A match angler has smashed the British shore-caught smoothhound record with the capture of this 25lb specimen.

Chris Mack swapped his pole for a beachcaster rod and took a trip to Sutton-on-Sea in Lincolnshire where he punched a peeler crab hookbait out to an area of sand and clay at 150yds range.

The Hull-based angler, who usually spends his time competing against some of the best match anglers in the UK at Lindholme Lakes in Doncaster, thought he’d received a bite from a small flatfish when the tip of his rod indicated the faintest of bites.

But when he lifted into it he realised a much bigger specimen was responsible.
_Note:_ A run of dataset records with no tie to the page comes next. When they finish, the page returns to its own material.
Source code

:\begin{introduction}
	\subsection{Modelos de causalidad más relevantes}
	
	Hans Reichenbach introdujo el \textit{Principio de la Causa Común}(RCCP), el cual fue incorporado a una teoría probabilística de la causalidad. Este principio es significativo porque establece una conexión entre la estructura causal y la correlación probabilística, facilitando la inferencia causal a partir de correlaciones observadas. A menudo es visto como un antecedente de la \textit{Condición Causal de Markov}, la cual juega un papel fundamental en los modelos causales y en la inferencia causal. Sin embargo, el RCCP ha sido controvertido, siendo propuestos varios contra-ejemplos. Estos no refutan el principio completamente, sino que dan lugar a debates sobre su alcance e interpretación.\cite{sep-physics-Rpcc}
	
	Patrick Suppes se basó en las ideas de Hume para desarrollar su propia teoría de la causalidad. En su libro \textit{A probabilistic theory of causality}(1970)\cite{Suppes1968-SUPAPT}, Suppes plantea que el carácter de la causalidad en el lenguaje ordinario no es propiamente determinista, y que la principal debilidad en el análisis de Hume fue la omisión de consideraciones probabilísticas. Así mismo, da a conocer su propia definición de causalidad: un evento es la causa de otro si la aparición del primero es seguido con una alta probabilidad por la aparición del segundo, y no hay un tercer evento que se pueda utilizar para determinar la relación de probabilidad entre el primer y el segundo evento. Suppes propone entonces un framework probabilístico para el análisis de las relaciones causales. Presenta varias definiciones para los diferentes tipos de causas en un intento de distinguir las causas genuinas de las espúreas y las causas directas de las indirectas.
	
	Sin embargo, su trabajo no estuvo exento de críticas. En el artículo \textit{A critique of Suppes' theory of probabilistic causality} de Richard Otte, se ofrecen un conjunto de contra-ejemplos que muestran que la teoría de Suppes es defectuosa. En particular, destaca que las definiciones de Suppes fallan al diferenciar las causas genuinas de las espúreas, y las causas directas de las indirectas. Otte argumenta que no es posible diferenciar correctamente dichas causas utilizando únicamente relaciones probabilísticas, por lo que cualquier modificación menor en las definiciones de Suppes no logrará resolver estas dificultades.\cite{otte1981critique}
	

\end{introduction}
The ‘Starry’ smoothhound, which smashed his personal best for the species by 7lb, put his 15lb mainline coupled with a 60lb shockleader to the test.

The fish beats the current British best, a smoothie of 23lb 2oz caught in 1972. Chris, however, won’t be submitting a record claim.
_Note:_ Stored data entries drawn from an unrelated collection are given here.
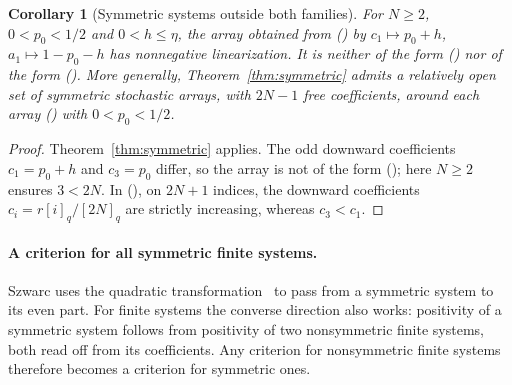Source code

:\documentclass[twoside,10pt]{article}
\numberwithin{equation}{section}
\theoremstyle{slbody}
\newtheorem{corollary}[theorem]{Corollary}
\theoremstyle{definition}
\theoremstyle{remark}
\renewcommand{\eqref}[1]{\textup{{\normalfont(\oldstylenums{\ref{#1}}}\normalfont)}}
\begin{document}
\begin{corollary}[Symmetric systems outside both families]\label{cor:symmetric-new}
For $N\geq2$, $0<p_0<1/2$ and $0<h\leq\eta$, the array obtained from \eqref{eq:qarray} by $c_1\mapsto p_0+h$, $a_1\mapsto1-p_0-h$ has nonnegative linearization. It is neither of the form \eqref{eq:qarray} nor of the form \eqref{eq:parameters}. More generally, Theorem~\ref{thm:symmetric} admits a relatively open set of symmetric stochastic arrays, with $2N-1$ free coefficients, around each array \eqref{eq:qarray} with $0<p_0<1/2$.
\end{corollary}
\begin{proof}
Theorem~\ref{thm:symmetric} applies. The odd downward coefficients $c_1=p_0+h$ and $c_3=p_0$ differ, so the array is not of the form \eqref{eq:qarray}; here $N\geq2$ ensures $3<2N$. In \eqref{eq:parameters}, on $2N+1$ indices, the downward coefficients $c_i=r[i]_q/[2N]_q$ are strictly increasing, whereas $c_3<c_1$.
\end{proof}

\paragraph{A criterion for all symmetric finite systems.}
Szwarc uses the quadratic transformation~\cite[\S3.5]{szwarc} to pass from a symmetric system to its even part. For finite systems the converse direction also works: positivity of a symmetric system follows from positivity of two nonsymmetric finite systems, both read off from its coefficients. Any criterion for nonsymmetric finite systems therefore becomes a criterion for symmetric ones.
\end{document}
“I’m not really bothered about records and to determine whether it’s a ‘starry or a ‘common smoothhound it’s often necessary to kill the fish which is something I’m not prepared to do,” Chris told Angling Times.
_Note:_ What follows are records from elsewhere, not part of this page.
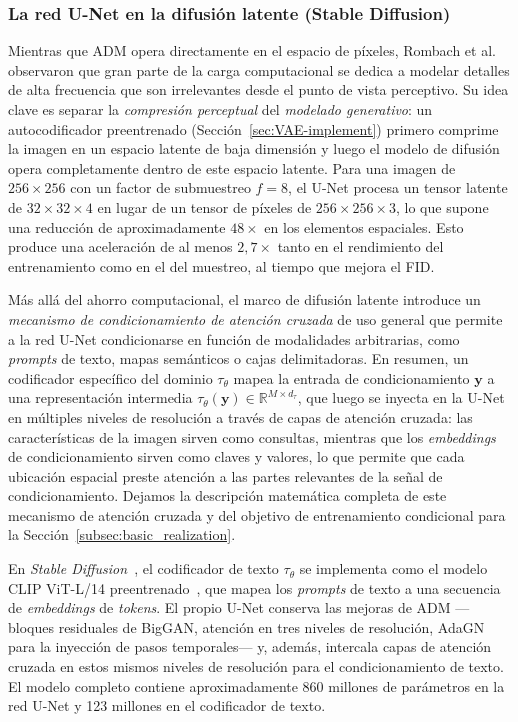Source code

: \documentclass[../../book-main_es.tex]{subfiles}
\begin{document}
\subsubsection{La red U-Net en la difusión latente (Stable Diffusion)}
\label{sec:unet-ldm}

Mientras que ADM opera directamente en el espacio de píxeles, Rombach et al.~\citep{rombach2022high} 
observaron que gran parte de la carga computacional se dedica a modelar detalles de alta frecuencia 
que son irrelevantes desde el punto de vista perceptivo. Su idea clave es separar 
la \emph{compresión perceptual} del \emph{modelado generativo}: un autocodificador preentrenado 
(Sección~\ref{sec:VAE-implement}) primero comprime la imagen en un espacio latente de baja dimensión 
y luego el modelo de difusión opera completamente dentro de este espacio latente. Para una imagen de 
$256 \times 256$ con un factor de submuestreo $f = 8$, el U-Net procesa un tensor latente de 
$32 \times 32 \times 4$ en lugar de un tensor de píxeles de $256 \times 256 \times 3$, lo que supone 
una reducción de aproximadamente $48\times$ en los elementos espaciales. Esto produce una aceleración 
de al menos $2,7\times$ tanto en el rendimiento del entrenamiento como en el del muestreo, al tiempo 
que mejora el FID.

Más allá del ahorro computacional, el marco de difusión latente introduce un \emph{mecanismo de 
condicionamiento de atención cruzada} de uso general que permite a la red U-Net condicionarse en 
función de modalidades arbitrarias, como \textit{prompts} de texto, mapas semánticos o cajas 
delimitadoras. En resumen, un codificador específico del dominio $\tau_\theta$ mapea la entrada 
de condicionamiento $\boldsymbol{y}$ a una representación intermedia 
$\tau_\theta(\boldsymbol{y}) \in \mathbb{R}^{M \times d_\tau}$, que luego se inyecta en la U-Net 
en múltiples niveles de resolución a través de capas de atención cruzada: las características de 
la imagen sirven como consultas, mientras que los \textit{embeddings} de condicionamiento sirven como 
claves y valores, lo que permite que cada ubicación espacial preste atención a las partes relevantes 
de la señal de condicionamiento. Dejamos la descripción matemática completa de este mecanismo de 
atención cruzada y del objetivo de entrenamiento condicional para la Sección~\ref{subsec:basic_realization}.

En \textit{Stable Diffusion}~\citep{rombach2022high}, el codificador de texto $\tau_\theta$ se implementa como 
el modelo CLIP ViT-L/14 preentrenado~\citep{radford2021learning}, que mapea los \textit{prompts} de texto 
a una secuencia de \textit{embeddings} de \textit{tokens}. El propio U-Net conserva las mejoras de ADM ---bloques 
residuales de BigGAN, atención en tres niveles de resolución, AdaGN para la inyección de pasos 
temporales--- y, además, intercala capas de atención cruzada en estos mismos niveles de resolución 
para el condicionamiento de texto. El modelo completo contiene aproximadamente 860 millones de 
parámetros en la red U-Net y 123 millones en el codificador de texto.
\end{document}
“I love my match fishing, but there’s nothing better than getting out on the beach and whacking some baits out as it’s something completely different. It’s good to mix your fishing up a bit.

“When the tip of my rod twitched I thought it was a bite from a little ‘flattie’, but I had a shock when the strike was met with such heavy resistance and then it started heading out to sea.

“I knew it was a big fish, but it was a real surprise when I first saw it appear in the surf and once I got it on the beach I know it was going to be something special before I’d even got it in the sling and on the scales,” he added.

- The Starry Smoothhound is found in the northeast Atlantic from the British Isles and North
Sea to Mauritania and the Canary Isles, including the Mediterranean Sea.
- Can reach a maximum length of 4.5ft, but the average size 3.2ft.
- Grey or greyish brown colour with a scattering of small white spots on its dorsal.
- Prefers places where the seabed is sand or gravel.
- They feed mostly on crustaceans, such as crabs, lobsters and molluscs.